Applying the guidance of the Federal Court of Appeal in Klevtsov (Canada (Attorney General) v. Klevtsov, (2018 FCA 196) this Tribunal must determine whether the constituent elements of an entrapment defence exist on the evidence before it can find the charges not proven. In other words, the Tribunal must first consider what the evidentiary and legal elements might be to establish the entrapment defence to the charge set out in the Notice of Violation. Then it must examine the evidence itself and determine if it is sufficient to satisfy the required elements.

[29]       The Applicant raised several possible common law defences for the Tribunal’s consideration. For reasons set out briefly below, none of the defences, nor the constitutional argument posed by the Applicant are available – except one.

Defence of Necessity

[30]       Courts in Canada have considered the defence of necessity where non-compliance with law is excused by an emergency or justified by the pursuit of a greater good. Applying the defence in this case rests on the proposition that CWS’s relatively brief possession of two Canada Geese, although contrary to the law, was necessary and, as a result, excusable. In this respect, the defence rests on a “realistic assessment of human weakness, recognizing that a liberal and humane … law cannot hold people to the strict obedience of laws in emergency situations where normal human instincts, whether of self-preservation or of altruism, overwhelmingly impel disobedience.” (Perka v. the Queen (1984) 2 SCR 232 at page 248).

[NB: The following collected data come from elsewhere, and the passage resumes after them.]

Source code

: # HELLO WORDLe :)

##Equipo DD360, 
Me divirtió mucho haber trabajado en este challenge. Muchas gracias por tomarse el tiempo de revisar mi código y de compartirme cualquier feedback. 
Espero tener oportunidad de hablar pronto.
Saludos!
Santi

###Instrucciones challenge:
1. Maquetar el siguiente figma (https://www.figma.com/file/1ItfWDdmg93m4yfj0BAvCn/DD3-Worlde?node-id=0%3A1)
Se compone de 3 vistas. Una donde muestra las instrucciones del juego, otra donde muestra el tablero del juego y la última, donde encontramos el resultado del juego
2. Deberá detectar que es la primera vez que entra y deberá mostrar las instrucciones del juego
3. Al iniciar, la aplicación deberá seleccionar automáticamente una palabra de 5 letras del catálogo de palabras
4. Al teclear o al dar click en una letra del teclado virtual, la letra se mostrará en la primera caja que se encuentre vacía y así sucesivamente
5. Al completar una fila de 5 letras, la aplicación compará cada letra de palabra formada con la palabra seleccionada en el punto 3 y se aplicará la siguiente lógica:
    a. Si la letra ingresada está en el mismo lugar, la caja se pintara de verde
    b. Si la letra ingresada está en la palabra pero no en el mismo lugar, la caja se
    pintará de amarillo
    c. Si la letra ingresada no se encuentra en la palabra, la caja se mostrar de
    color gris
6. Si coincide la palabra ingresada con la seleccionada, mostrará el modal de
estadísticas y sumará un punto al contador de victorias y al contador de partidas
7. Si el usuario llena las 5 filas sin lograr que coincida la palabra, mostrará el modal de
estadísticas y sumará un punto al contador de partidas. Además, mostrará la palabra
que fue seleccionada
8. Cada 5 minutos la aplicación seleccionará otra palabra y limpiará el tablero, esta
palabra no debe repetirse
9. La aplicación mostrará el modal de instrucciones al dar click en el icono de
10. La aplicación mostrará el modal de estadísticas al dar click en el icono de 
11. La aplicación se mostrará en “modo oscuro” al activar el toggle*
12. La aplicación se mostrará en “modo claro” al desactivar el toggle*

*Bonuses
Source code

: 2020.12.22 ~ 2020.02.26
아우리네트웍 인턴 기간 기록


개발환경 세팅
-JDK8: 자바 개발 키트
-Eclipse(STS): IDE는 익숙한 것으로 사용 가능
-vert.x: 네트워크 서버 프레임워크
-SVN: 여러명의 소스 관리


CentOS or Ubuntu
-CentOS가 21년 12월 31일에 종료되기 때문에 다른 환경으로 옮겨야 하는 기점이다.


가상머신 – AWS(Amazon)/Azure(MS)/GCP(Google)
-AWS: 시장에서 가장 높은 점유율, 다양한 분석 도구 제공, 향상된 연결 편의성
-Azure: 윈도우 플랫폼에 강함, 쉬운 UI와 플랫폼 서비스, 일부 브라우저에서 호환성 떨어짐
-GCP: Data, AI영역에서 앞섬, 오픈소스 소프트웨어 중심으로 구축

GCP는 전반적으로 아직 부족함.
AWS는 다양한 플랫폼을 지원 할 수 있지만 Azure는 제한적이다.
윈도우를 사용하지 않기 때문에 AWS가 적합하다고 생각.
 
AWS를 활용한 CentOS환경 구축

[31]       In Perka and amplified in R. v. Latimer (2001) 1 SCR 3, the Supreme Court of Canada set out three elements that must be present for the defence of necessity to succeed:

(1)   There must be an urgent situation of clear and imminent peril, where “normal human instincts call out for action and make a counsel of patience unreasonable.”  (Perka at page 251);

(2)   The accused must have had no reasonable legal alternative to the course of action he or she undertook; and

(3)   There must be proportionality between the harm inflicted and the harm avoided by the unlawful act, which is assessed using an objective standard.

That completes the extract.